**Your task**
Gather each line of the entries below that includes "Documentation".

>>

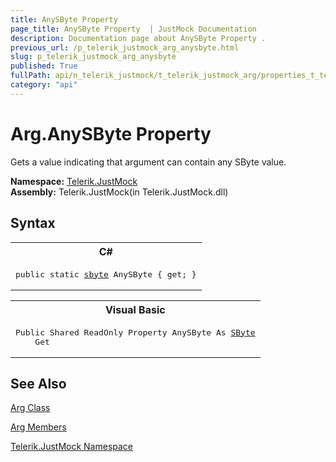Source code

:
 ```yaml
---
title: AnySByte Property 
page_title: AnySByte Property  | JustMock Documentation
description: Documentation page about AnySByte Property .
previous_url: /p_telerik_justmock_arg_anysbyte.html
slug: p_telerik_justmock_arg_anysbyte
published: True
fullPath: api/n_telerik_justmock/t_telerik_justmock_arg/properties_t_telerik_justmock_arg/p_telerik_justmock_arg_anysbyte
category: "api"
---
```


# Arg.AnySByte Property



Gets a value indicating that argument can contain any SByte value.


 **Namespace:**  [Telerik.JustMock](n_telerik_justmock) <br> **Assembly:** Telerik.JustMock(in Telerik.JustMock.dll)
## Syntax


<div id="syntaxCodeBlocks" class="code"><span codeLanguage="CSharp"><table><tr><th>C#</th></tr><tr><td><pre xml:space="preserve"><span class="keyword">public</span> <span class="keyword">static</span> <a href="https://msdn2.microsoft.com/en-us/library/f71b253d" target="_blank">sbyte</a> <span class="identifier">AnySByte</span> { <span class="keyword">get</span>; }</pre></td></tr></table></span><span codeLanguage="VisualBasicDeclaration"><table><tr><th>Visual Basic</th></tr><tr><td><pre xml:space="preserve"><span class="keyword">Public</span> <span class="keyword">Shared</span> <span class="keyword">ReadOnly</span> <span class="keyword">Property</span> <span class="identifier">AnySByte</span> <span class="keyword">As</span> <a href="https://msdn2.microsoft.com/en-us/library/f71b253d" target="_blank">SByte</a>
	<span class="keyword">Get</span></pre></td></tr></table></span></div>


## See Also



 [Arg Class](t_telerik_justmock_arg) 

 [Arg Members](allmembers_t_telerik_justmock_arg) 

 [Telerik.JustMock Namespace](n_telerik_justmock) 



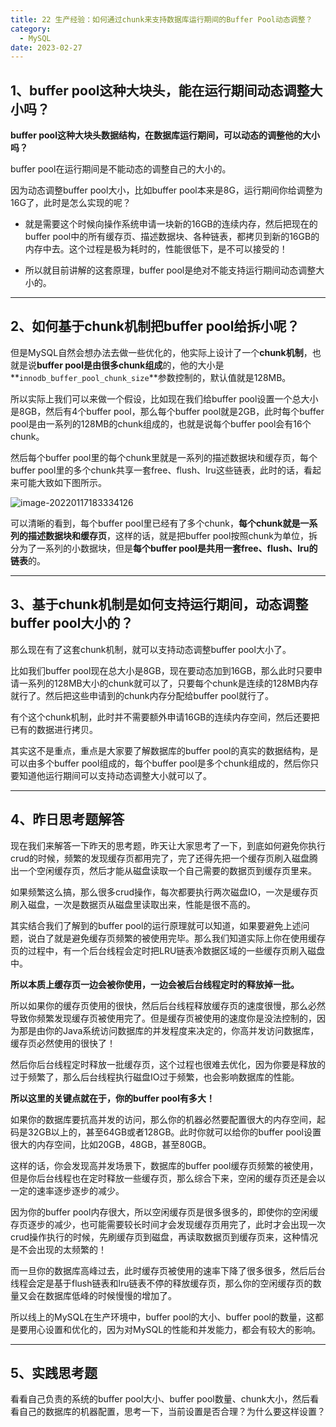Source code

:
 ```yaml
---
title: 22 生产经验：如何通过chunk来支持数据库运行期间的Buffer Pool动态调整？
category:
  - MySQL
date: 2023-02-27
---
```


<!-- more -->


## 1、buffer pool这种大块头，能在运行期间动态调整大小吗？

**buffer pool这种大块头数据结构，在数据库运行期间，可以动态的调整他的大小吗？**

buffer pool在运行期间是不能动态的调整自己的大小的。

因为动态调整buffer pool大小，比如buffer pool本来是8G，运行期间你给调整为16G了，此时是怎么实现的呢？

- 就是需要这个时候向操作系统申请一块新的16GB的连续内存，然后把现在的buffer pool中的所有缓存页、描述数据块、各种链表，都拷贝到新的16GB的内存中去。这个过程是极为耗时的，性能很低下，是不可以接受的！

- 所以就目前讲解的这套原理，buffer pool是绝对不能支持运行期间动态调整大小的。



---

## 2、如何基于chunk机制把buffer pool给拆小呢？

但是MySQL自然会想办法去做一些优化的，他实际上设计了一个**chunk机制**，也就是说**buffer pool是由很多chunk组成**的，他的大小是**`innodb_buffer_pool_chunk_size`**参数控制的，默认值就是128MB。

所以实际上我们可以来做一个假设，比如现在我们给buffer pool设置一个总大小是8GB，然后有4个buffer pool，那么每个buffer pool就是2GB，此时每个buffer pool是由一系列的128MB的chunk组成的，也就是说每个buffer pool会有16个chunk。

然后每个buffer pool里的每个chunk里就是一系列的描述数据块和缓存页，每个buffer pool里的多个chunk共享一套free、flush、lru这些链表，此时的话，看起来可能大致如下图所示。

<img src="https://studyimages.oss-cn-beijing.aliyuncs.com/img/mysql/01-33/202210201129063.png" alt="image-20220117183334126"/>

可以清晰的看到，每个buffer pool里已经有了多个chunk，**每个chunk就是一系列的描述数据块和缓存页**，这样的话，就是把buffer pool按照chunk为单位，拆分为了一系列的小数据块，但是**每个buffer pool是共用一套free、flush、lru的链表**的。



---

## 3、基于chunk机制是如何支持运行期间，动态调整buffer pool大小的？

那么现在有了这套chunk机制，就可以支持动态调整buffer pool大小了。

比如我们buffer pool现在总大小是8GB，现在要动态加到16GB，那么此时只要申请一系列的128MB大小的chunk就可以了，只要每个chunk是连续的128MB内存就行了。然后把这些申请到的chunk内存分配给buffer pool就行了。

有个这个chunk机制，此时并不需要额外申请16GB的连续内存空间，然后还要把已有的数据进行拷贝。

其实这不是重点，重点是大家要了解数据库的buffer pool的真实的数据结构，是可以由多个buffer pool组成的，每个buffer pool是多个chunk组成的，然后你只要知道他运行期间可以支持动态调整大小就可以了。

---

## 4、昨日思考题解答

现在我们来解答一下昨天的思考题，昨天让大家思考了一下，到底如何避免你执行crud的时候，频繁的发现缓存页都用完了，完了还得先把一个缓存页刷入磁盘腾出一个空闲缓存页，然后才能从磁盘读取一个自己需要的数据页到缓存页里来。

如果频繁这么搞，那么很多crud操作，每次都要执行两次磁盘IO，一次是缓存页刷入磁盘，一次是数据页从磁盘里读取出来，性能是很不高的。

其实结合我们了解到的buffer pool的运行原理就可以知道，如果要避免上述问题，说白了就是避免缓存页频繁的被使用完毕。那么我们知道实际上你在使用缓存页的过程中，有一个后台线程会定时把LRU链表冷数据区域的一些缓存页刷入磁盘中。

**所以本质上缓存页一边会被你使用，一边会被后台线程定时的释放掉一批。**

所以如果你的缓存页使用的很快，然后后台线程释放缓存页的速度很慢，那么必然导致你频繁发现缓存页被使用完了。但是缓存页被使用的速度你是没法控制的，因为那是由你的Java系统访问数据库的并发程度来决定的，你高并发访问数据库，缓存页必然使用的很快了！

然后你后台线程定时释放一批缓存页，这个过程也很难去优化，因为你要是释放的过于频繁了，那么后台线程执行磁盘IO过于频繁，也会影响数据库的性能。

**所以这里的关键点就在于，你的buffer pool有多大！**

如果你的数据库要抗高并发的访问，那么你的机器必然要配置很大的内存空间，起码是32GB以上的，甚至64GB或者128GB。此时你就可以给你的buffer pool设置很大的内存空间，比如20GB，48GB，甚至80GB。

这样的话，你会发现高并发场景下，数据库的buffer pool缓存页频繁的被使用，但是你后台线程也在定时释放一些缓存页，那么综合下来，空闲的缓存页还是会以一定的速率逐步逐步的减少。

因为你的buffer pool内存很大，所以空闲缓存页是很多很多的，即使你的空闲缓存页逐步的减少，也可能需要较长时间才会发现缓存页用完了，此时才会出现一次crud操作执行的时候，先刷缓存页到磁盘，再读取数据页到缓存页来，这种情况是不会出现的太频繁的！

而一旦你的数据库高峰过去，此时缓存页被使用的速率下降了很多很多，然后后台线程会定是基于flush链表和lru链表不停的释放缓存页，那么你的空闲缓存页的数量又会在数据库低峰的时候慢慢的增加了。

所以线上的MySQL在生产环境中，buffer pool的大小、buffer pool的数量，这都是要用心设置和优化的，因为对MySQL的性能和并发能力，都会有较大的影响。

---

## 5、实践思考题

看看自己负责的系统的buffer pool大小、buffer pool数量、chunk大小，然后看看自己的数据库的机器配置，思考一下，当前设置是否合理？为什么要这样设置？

<<

**Task result**
page_title: AnySByte Property  | JustMock Documentation
description: Documentation page about AnySByte Property .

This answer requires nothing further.